A life-threatening complication of HELLP syndrome is hepatic hemorrhage and
rupture. Hepatic rupture occurring as a complication of HELLP syndrome is
rare, with approximately 100 cases reported in the English-language literature
[6]. In the current study,
hepatic rupture occurred in only three (0.53%) of 568 patients with
preeclampsia or HELLP syndrome over a period of 10 years.
Affected patients may present with vague abdominal pain, right upper
quadrant pain, shoulder pain, or hypovolemic shock
[4]. A low index of suspicion
is warranted in patients with such symptoms to prompt emergent imaging and to
allow rapid diagnosis of hepatic hemorrhage and rupture. With increasing
severity of disease from preeclampsia to severe preeclampsia to HELLP syndrome
and to eventual liver hemorrhage, there is a significant increase in maternal
and perinatal morbidity and mortality, with hepatic hemorrhage representing
one of the most severe consequences of severe preeclampsia or the HELLP
syndrome [5]. Although most
liver-related complications of HELLP syndrome occur during the third or late
in the second trimester, some have been reported to occur during the immediate
postpartum period [4].
Although the pathogenesis of this condition remains unclear,
histopathologic findings in the liver include intravascular fibrin deposits
that presumably may lead to hepatic sinusoidal obstruction, intrahepatic
vascular congestion, and increased intrahepatic pressure with ensuing hepatic
necrosis, intraparenchymal and subcapsular hemorrhage, and eventually capsular
rupture [2,
5,
6,
15].
Barton and Sibai [4]
reported in their series of 34 patients with HELLP syndrome and right upper
quadrant pain that the most frequent imaging findings were subcapsular
hematoma (n = 13), intraparenchymal hematoma (n = 6), and
rupture (n = 4), with the latter most frequently involving the right
hepatic lobe. Henny et al. [8]
noted that hematomas were present in the right lobe in 75% of cases, in the
left lobe in 11%, and in both lobes in 14%. In our study, we found
intraparenchymal and perihepatic hematomas and hepatic rupture in all three
patients. Although the hematomas in our series involved the right hepatic
lobes and medial segment of the left in all, the right lobe was involved to a
greater degree.
In the past, patients with this condition bypassed the radiology department
because the obstetrician often performed bedside sonography and the patient
went immediately to the operating room for emergent cesarean delivery and
exploratory laparotomy. More recently, imaging of these patients is being
performed by radiologists with sonography, CT, MRI, and angiography. Although
sonography can be performed rapidly, it is possible that CT may more easily
characterize the intrahepatic abnormalities as hematomas and may better
determine the extent of the intraperitoneal hemorrhage if present. In some
instances, as occurred in one patient in our series, arterial embolization is
successful in the treatment of hepatic hemorrhage. In their review of
preeclampsia-associated hepatic hemorrhage and rupture, Rinehart et al.

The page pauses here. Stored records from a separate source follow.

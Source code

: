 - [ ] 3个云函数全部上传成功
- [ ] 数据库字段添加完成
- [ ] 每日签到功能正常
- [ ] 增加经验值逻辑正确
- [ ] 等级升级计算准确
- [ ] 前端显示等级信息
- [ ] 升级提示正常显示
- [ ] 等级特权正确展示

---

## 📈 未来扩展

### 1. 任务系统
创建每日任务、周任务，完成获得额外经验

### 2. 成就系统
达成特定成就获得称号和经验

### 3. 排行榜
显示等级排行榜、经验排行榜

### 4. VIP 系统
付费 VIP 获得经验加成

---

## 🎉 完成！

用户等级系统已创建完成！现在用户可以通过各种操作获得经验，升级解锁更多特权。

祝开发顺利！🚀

[7] reported that maternal
survival was highest in the group treated with arterial embolization. These
changes in practice have effectively placed radiologists at the forefront of
diagnosis and treatment of patients with HELLP syndrome and liver hemorrhage.
Therefore, familiarity with this life-threatening condition is paramount.
Although an algorithm for when and how to image patients with HELLP
syndrome for suspected complications cannot be constructed on the basis of our
small series, Barton and Sibai
[4] recommend imaging in
patients with complaints of right upper quadrant and neck pain, shoulder pain,
or relapsing hypotension. Furthermore, they recommend follow-up with serial
CT, MRI, or sonography in patients with subcapsular hematoma of the liver
until the defect resolves.
In summary, this 10-year retrospective review of patients with preeclampsia
or HELLP syndrome in a tertiary care center revealed three of 568 patients
with liver rupture diagnosed with CT, sonography, or both and treated in one
instance with arterial embolization. Given the life-threatening nature of
HELLP syndrome complicated by liver rupture, proper evaluation, prompt
diagnosis and treatment, and heightened awareness of radiologists about this
condition are critical for improved maternal and perinatal outcomes.